Supplied data
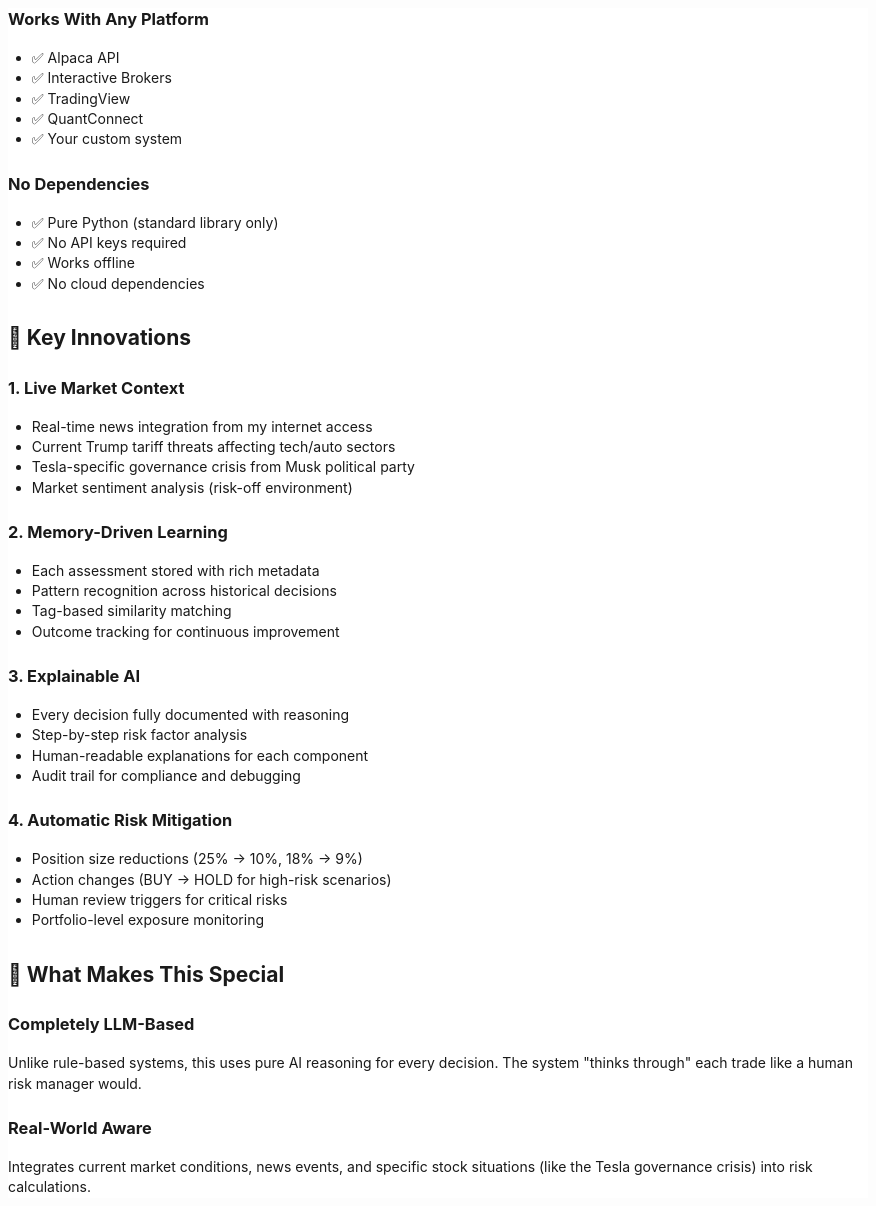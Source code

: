 ### **Works With Any Platform**
- ✅ Alpaca API
- ✅ Interactive Brokers  
- ✅ TradingView
- ✅ QuantConnect
- ✅ Your custom system

### **No Dependencies**
- ✅ Pure Python (standard library only)
- ✅ No API keys required
- ✅ Works offline
- ✅ No cloud dependencies

## 🚀 **Key Innovations**

### **1. Live Market Context**
- Real-time news integration from my internet access
- Current Trump tariff threats affecting tech/auto sectors
- Tesla-specific governance crisis from Musk political party
- Market sentiment analysis (risk-off environment)

### **2. Memory-Driven Learning** 
- Each assessment stored with rich metadata
- Pattern recognition across historical decisions
- Tag-based similarity matching
- Outcome tracking for continuous improvement

### **3. Explainable AI**
- Every decision fully documented with reasoning
- Step-by-step risk factor analysis
- Human-readable explanations for each component
- Audit trail for compliance and debugging

### **4. Automatic Risk Mitigation**
- Position size reductions (25% → 10%, 18% → 9%)
- Action changes (BUY → HOLD for high-risk scenarios)
- Human review triggers for critical risks
- Portfolio-level exposure monitoring

## 🎯 **What Makes This Special**

### **Completely LLM-Based**
Unlike rule-based systems, this uses pure AI reasoning for every decision. The system "thinks through" each trade like a human risk manager would.

### **Real-World Aware** 
Integrates current market conditions, news events, and specific stock situations (like the Tesla governance crisis) into risk calculations.
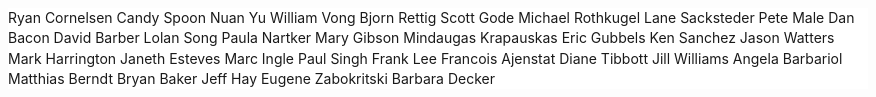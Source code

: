 Ryan
Cornelsen
Candy
Spoon
Nuan
Yu
William
Vong
Bjorn
Rettig
Scott
Gode
Michael
Rothkugel
Lane
Sacksteder
Pete
Male
Dan
Bacon
David
Barber
Lolan
Song
Paula
Nartker
Mary
Gibson
Mindaugas
Krapauskas
Eric
Gubbels
Ken
Sanchez
Jason
Watters
Mark
Harrington
Janeth
Esteves
Marc
Ingle
Paul
Singh
Frank
Lee
Francois
Ajenstat
Diane
Tibbott
Jill
Williams
Angela
Barbariol
Matthias
Berndt
Bryan
Baker
Jeff
Hay
Eugene
Zabokritski
Barbara
Decker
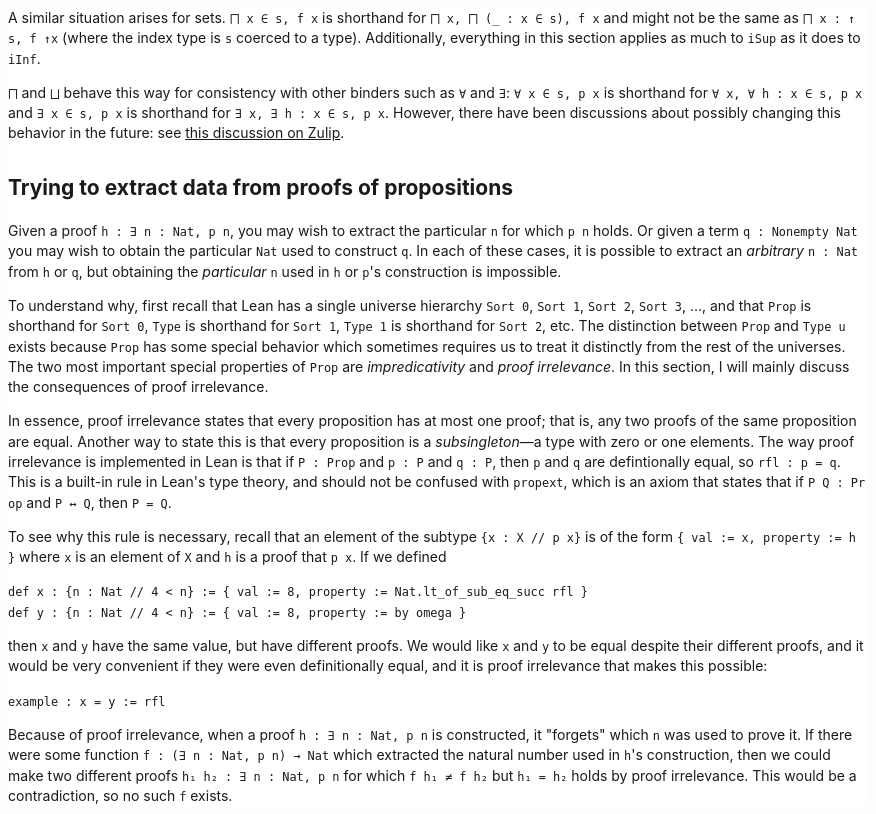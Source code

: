 A similar situation arises for sets. `⨅ x ∈ s, f x` is shorthand for `⨅ x, ⨅ (_ : x ∈ s), f x` and might not be the same as `⨅ x : ↑s, f ↑x` (where the index type is `s` coerced to a type).
Additionally, everything in this section applies as much to `iSup` as it does to `iInf`.

`⨅` and `⨆` behave this way for consistency with other binders such as `∀` and `∃`:
`∀ x ∈ s, p x` is shorthand for `∀ x, ∀ h : x ∈ s, p x` and `∃ x ∈ s, p x` is shorthand for `∃ x, ∃ h : x ∈ s, p x`.
However, there have been discussions about possibly changing this behavior in the future: see [this discussion on Zulip](https://leanprover.zulipchat.com/#narrow/channel/287929-mathlib4/topic/sup.20and.20inf.20over.20sets/with/472565284).

## Trying to extract data from proofs of propositions

Given a proof `h : ∃ n : Nat, p n`, you may wish to extract the particular `n` for which `p n`
holds.
Or given a term `q : Nonempty Nat` you may wish to obtain the particular `Nat` used to construct `q`.
In each of these cases, it is possible to extract an *arbitrary* `n : Nat` from `h` or `q`, but obtaining the *particular* `n` used in `h` or `p`'s construction is impossible.

To understand why, first recall that Lean has a single universe hierarchy `Sort 0`, `Sort 1`, `Sort 2`, `Sort 3`, ...,
and that `Prop` is shorthand for `Sort 0`, `Type` is shorthand for `Sort 1`, `Type 1` is shorthand for `Sort 2`, etc.
The distinction between `Prop` and `Type u` exists because `Prop` has some special behavior which sometimes requires us to treat it distinctly from the rest of the universes.
The two most important special properties of `Prop` are *impredicativity* and *proof irrelevance*.
In this section, I will mainly discuss the consequences of proof irrelevance.

In essence, proof irrelevance states that every proposition has at most one proof; that is, any two proofs of the same proposition are equal.
Another way to state this is that every proposition is a *subsingleton*—a type with zero or one elements.
The way proof irrelevance is implemented in Lean is that if `P : Prop` and `p : P` and `q : P`, then `p` and `q` are defintionally equal, so `rfl : p = q`.
This is a built-in rule in Lean's type theory, and should not be confused with `propext`, which is an axiom that states that if `P Q : Prop` and `P ↔ Q`, then `P = Q`.

To see why this rule is necessary, recall that an element of the subtype `{x : X // p x}` is of the form `{ val := x, property := h }` where `x` is an element of `X` and `h` is a proof that `p x`. If we defined
```lean
def x : {n : Nat // 4 < n} := { val := 8, property := Nat.lt_of_sub_eq_succ rfl }
def y : {n : Nat // 4 < n} := { val := 8, property := by omega }
```
then `x` and `y` have the same value, but have different proofs.
We would like `x` and `y` to be equal despite their different proofs, and it would be very convenient if they were even definitionally equal, and it is proof irrelevance that makes this possible:
```lean
example : x = y := rfl
```

Because of proof irrelevance, when a proof `h : ∃ n : Nat, p n` is constructed, it "forgets" which `n` was used to prove it.
If there were some function `f : (∃ n : Nat, p n) → Nat` which extracted the natural number used in `h`'s construction, then we could make two different proofs `h₁ h₂ : ∃ n : Nat, p n` for which `f h₁ ≠ f h₂` but `h₁ = h₂` holds by proof irrelevance.
This would be a contradiction, so no such `f` exists.

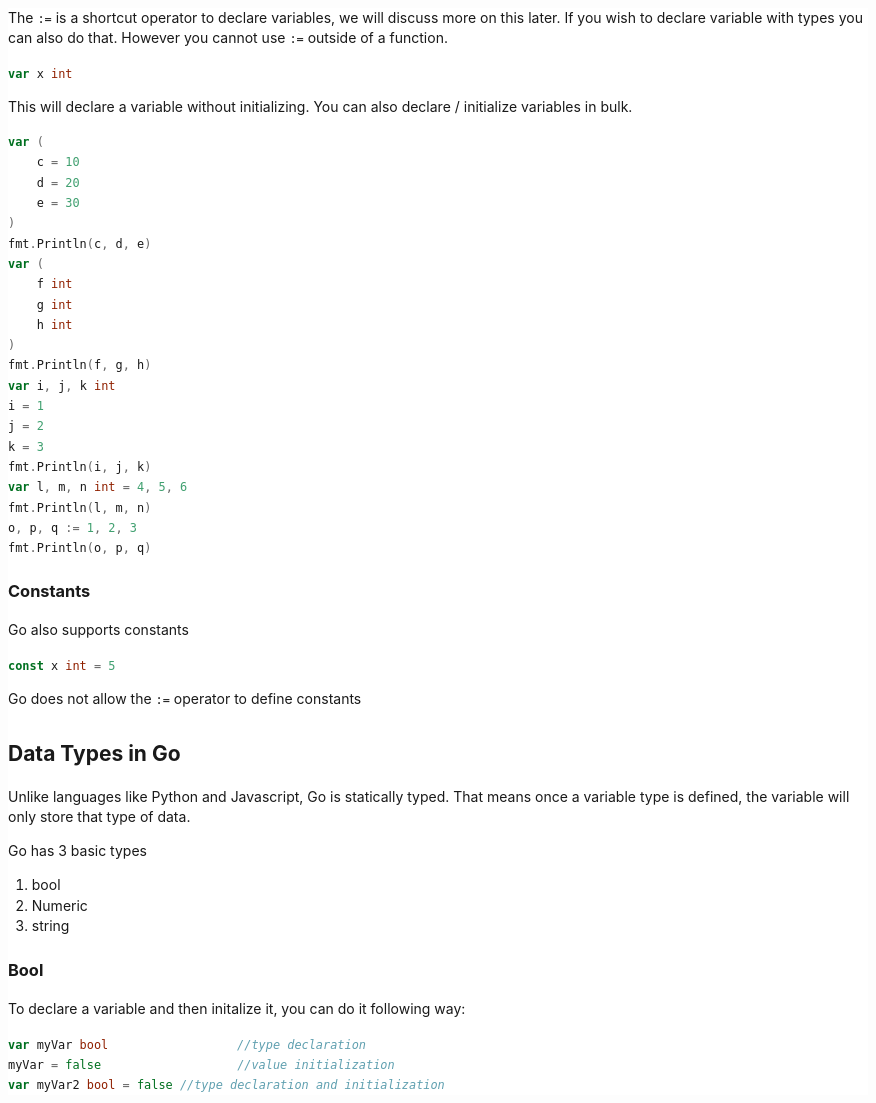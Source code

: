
 ```go
```
The ```:=``` is a shortcut operator to declare variables, we will discuss more on this later. If you wish to declare variable with types you can also do that. However you cannot use ``:=`` outside of a function.
```go
var x int
```
This will declare a variable without initializing. You can also declare / initialize variables in bulk.
```go
var (
	c = 10
	d = 20
	e = 30
)
fmt.Println(c, d, e)
var (
	f int
	g int
	h int
)
fmt.Println(f, g, h)
var i, j, k int
i = 1
j = 2
k = 3
fmt.Println(i, j, k)
var l, m, n int = 4, 5, 6
fmt.Println(l, m, n)
o, p, q := 1, 2, 3
fmt.Println(o, p, q)
```
### Constants
Go also supports constants
```go
const x int = 5
```
Go does not allow the ``:=`` operator to define constants
## Data Types in Go
Unlike languages like Python and Javascript, Go is statically typed. That means once a variable type is defined, the variable will only store that type of data.

Go has 3 basic types
1. bool
2. Numeric
3. string

### Bool
To declare a variable and then initalize it, you can do it following way:
```go
var myVar bool 					//type declaration
myVar = false 					//value initialization
var myVar2 bool = false //type declaration and initialization
```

Task
From the records above, show each line that contains the word "then".

Answer for the task
The way proof irrelevance is implemented in Lean is that if `P : Prop` and `p : P` and `q : P`, then `p` and `q` are defintionally equal, so `rfl : p = q`.
This is a built-in rule in Lean's type theory, and should not be confused with `propext`, which is an axiom that states that if `P Q : Prop` and `P ↔ Q`, then `P = Q`.
then `x` and `y` have the same value, but have different proofs.
If there were some function `f : (∃ n : Nat, p n) → Nat` which extracted the natural number used in `h`'s construction, then we could make two different proofs `h₁ h₂ : ∃ n : Nat, p n` for which `f h₁ ≠ f h₂` but `h₁ = h₂` holds by proof irrelevance.
To declare a variable and then initalize it, you can do it following way:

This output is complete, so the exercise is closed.